Collected data
-----

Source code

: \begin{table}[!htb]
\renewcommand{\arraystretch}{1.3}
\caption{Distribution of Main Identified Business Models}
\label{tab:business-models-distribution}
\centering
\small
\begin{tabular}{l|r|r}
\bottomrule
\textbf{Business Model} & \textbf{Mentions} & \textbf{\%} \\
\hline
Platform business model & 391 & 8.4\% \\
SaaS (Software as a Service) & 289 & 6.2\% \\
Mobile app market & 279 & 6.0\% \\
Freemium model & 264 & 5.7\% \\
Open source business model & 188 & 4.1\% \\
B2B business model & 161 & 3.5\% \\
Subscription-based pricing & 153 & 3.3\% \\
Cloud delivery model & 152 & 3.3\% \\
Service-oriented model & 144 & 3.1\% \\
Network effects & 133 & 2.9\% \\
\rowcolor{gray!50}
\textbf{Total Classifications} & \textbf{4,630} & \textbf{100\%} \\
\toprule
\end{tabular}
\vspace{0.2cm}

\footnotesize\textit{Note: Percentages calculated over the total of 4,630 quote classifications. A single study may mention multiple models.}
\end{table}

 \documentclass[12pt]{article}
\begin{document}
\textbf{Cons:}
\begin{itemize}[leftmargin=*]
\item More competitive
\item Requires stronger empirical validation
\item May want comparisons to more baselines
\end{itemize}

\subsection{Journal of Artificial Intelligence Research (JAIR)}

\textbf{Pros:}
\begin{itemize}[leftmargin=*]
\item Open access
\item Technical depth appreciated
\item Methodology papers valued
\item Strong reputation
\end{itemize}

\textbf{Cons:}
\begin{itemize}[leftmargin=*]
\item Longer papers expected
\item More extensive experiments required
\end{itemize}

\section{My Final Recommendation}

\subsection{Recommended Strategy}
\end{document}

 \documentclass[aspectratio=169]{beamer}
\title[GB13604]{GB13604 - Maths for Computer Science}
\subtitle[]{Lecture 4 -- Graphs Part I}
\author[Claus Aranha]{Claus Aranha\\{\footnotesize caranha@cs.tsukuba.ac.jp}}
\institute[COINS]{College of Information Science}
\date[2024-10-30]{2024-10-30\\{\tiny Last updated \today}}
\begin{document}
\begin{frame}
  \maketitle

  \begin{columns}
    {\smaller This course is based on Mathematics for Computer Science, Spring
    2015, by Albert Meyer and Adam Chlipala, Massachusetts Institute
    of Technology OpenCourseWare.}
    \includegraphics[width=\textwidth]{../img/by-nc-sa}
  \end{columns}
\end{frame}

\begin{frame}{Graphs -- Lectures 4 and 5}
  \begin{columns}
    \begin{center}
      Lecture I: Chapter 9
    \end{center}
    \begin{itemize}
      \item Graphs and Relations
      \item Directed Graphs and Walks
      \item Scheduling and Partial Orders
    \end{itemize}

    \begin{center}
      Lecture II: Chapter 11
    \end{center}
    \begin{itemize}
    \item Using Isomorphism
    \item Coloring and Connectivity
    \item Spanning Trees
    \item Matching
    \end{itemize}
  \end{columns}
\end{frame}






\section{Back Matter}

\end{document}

-----

Copy out the full set of records precisely, leaving nothing out.

**FINAL ANSWER**:
Source code

: \begin{table}[!htb]
\renewcommand{\arraystretch}{1.3}
\caption{Distribution of Main Identified Business Models}
\label{tab:business-models-distribution}
\centering
\small
\begin{tabular}{l|r|r}
\bottomrule
\textbf{Business Model} & \textbf{Mentions} & \textbf{\%} \\
\hline
Platform business model & 391 & 8.4\% \\
SaaS (Software as a Service) & 289 & 6.2\% \\
Mobile app market & 279 & 6.0\% \\
Freemium model & 264 & 5.7\% \\
Open source business model & 188 & 4.1\% \\
B2B business model & 161 & 3.5\% \\
Subscription-based pricing & 153 & 3.3\% \\
Cloud delivery model & 152 & 3.3\% \\
Service-oriented model & 144 & 3.1\% \\
Network effects & 133 & 2.9\% \\
\rowcolor{gray!50}
\textbf{Total Classifications} & \textbf{4,630} & \textbf{100\%} \\
\toprule
\end{tabular}
\vspace{0.2cm}

\footnotesize\textit{Note: Percentages calculated over the total of 4,630 quote classifications. A single study may mention multiple models.}
\end{table}

 \documentclass[12pt]{article}
\begin{document}
\textbf{Cons:}
\begin{itemize}[leftmargin=*]
\item More competitive
\item Requires stronger empirical validation
\item May want comparisons to more baselines
\end{itemize}

\subsection{Journal of Artificial Intelligence Research (JAIR)}

\textbf{Pros:}
\begin{itemize}[leftmargin=*]
\item Open access
\item Technical depth appreciated
\item Methodology papers valued
\item Strong reputation
\end{itemize}

\textbf{Cons:}
\begin{itemize}[leftmargin=*]
\item Longer papers expected
\item More extensive experiments required
\end{itemize}

\section{My Final Recommendation}

\subsection{Recommended Strategy}
\end{document}

 \documentclass[aspectratio=169]{beamer}
\title[GB13604]{GB13604 - Maths for Computer Science}
\subtitle[]{Lecture 4 -- Graphs Part I}
\author[Claus Aranha]{Claus Aranha\\{\footnotesize caranha@cs.tsukuba.ac.jp}}
\institute[COINS]{College of Information Science}
\date[2024-10-30]{2024-10-30\\{\tiny Last updated \today}}
\begin{document}
\begin{frame}
  \maketitle

  \begin{columns}
    {\smaller This course is based on Mathematics for Computer Science, Spring
    2015, by Albert Meyer and Adam Chlipala, Massachusetts Institute
    of Technology OpenCourseWare.}
    \includegraphics[width=\textwidth]{../img/by-nc-sa}
  \end{columns}
\end{frame}

\begin{frame}{Graphs -- Lectures 4 and 5}
  \begin{columns}
    \begin{center}
      Lecture I: Chapter 9
    \end{center}
    \begin{itemize}
      \item Graphs and Relations
      \item Directed Graphs and Walks
      \item Scheduling and Partial Orders
    \end{itemize}

    \begin{center}
      Lecture II: Chapter 11
    \end{center}
    \begin{itemize}
    \item Using Isomorphism
    \item Coloring and Connectivity
    \item Spanning Trees
    \item Matching
    \end{itemize}
  \end{columns}
\end{frame}






\section{Back Matter}

\end{document}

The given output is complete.